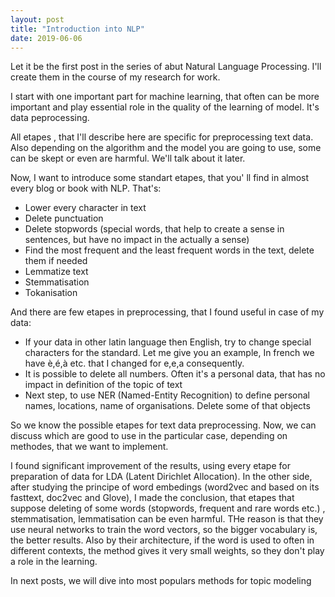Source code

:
 ```yaml
---
layout: post
title: "Introduction into NLP"
date: 2019-06-06
---
```


Let it be the first post in the series of abut Natural Language Processing. I'll create them in the course of my research for work.

I start with one important part for machine learning, that often can be more important and play essential role in the quality of the learning of model. It's data peprocessing.
 
 All etapes , that I'll describe here are specific for preprocessing text data. Also depending on the algorithm and the model you are going to use, some can be skept or even are harmful. We'll talk about it later.
 
 Now, I want to introduce some standart etapes, that you' ll find in almost every blog or book with NLP. That's:
 
 <ul>
  <li>Lower every character in text </li>
  <li>Delete punctuation</li>
  <li>Delete stopwords (special words, that help to create a sense in sentences, but have no impact in the actually a sense)</li>
  <li>Find the most frequent and the least frequent words in the text, delete them if needed</li>
  <li>Lemmatize text</li>
  <li>Stemmatisation</li>
  <li>Tokanisation </li>
 </ul>

And there are few etapes in preprocessing, that I found useful in case of my data:

<ul>
 <li>If your data in other latin language then English, try to change special characters for the standard. Let me give you an example, In french we have è,é,à etc. that I changed for e,e,a consequently. </li>
 <li>It is possible to delete all numbers. Often it's a personal data, that has no impact in definition of the topic of text</li>
 <li>Next step, to use NER (Named-Entity Recognition) to define personal names, locations, name of organisations. Delete some of that objects</li>

</ul>
  So we know the possible etapes for text data preprocessing. Now, we can discuss which are good to use in the particular case, depending on methodes, that we want to implement.
  
  I found significant improvement of the results, using every etape for preparation of data for LDA (Latent Dirichlet Allocation).
  In the other side, after studying the principe of word embedings (word2vec and based on its fasttext, doc2vec and Glove), I made the conclusion, that etapes that suppose deleting of some words (stopwords, frequent and rare words etc.) , stemmatisation, lemmatisation can be even harmful. THe reason is that they use neural networks to train the word vectors, so the bigger vocabulary is, the better results. Also by their architecture, if the word is used to often in different contexts, the method gives it very small weights, so they don't play a role in the learning.
  
  In next posts, we will dive into most populars methods for topic modeling
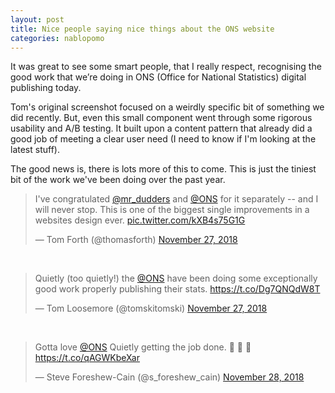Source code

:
 ```yaml
---
layout: post
title: Nice people saying nice things about the ONS website
categories: nablopomo
---
```



<p class="lede">It was great to see some smart people, that I really respect, recognising the good work that we’re doing in ONS (Office for National Statistics) digital publishing today.</p>

Tom's original screenshot focused on a weirdly specific bit of something we did recently. But, even this small component went through some rigorous usability and A/B testing. It built upon a content pattern that already did a good job of meeting a clear user need (I need to know if I'm looking at the latest stuff).

The good news is, there is lots more of this to come. This is just the tiniest bit of the work we've been doing over the past year.

<blockquote class="twitter-tweet" data-lang="en"><p lang="en" dir="ltr">I&#39;ve congratulated <a href="https://twitter.com/mr_dudders?ref_src=twsrc%5Etfw">@mr_dudders</a> and <a href="https://twitter.com/ONS?ref_src=twsrc%5Etfw">@ONS</a> for it separately -- and I will never stop. This is one of the biggest single improvements in a websites design ever. <a href="https://t.co/kXB4s75G1G">pic.twitter.com/kXB4s75G1G</a></p>&mdash; Tom Forth (@thomasforth) <a href="https://twitter.com/thomasforth/status/1067360583706652672?ref_src=twsrc%5Etfw">November 27, 2018</a></blockquote>
<script async src="https://platform.twitter.com/widgets.js" charset="utf-8"></script>

<br>

<blockquote class="twitter-tweet" data-lang="en"><p lang="en" dir="ltr">Quietly (too quietly!) the <a href="https://twitter.com/ONS?ref_src=twsrc%5Etfw">@ONS</a> have been doing some exceptionally good work properly publishing their stats. <a href="https://t.co/Dg7QNQdW8T">https://t.co/Dg7QNQdW8T</a></p>&mdash; Tom Loosemore (@tomskitomski) <a href="https://twitter.com/tomskitomski/status/1067535685559701505?ref_src=twsrc%5Etfw">November 27, 2018</a></blockquote>
<script async src="https://platform.twitter.com/widgets.js" charset="utf-8"></script>

<br>

<blockquote class="twitter-tweet" data-lang="en"><p lang="en" dir="ltr">Gotta love <a href="https://twitter.com/ONS?ref_src=twsrc%5Etfw">@ONS</a> Quietly getting the job done. 👏 👏 👏 <a href="https://t.co/qAGWKbeXar">https://t.co/qAGWKbeXar</a></p>&mdash; Steve Foreshew-Cain (@s_foreshew_cain) <a href="https://twitter.com/s_foreshew_cain/status/1067737646229872640?ref_src=twsrc%5Etfw">November 28, 2018</a></blockquote>
<script async src="https://platform.twitter.com/widgets.js" charset="utf-8"></script>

○ ○ ○ ○

> _Brief_:
Search the listing above for the string "topic". Copy every line that contains it.

> _Output for this exercise_:
 <li>It is possible to delete all numbers. Often it's a personal data, that has no impact in definition of the topic of text</li>
  In next posts, we will dive into most populars methods for topic modeling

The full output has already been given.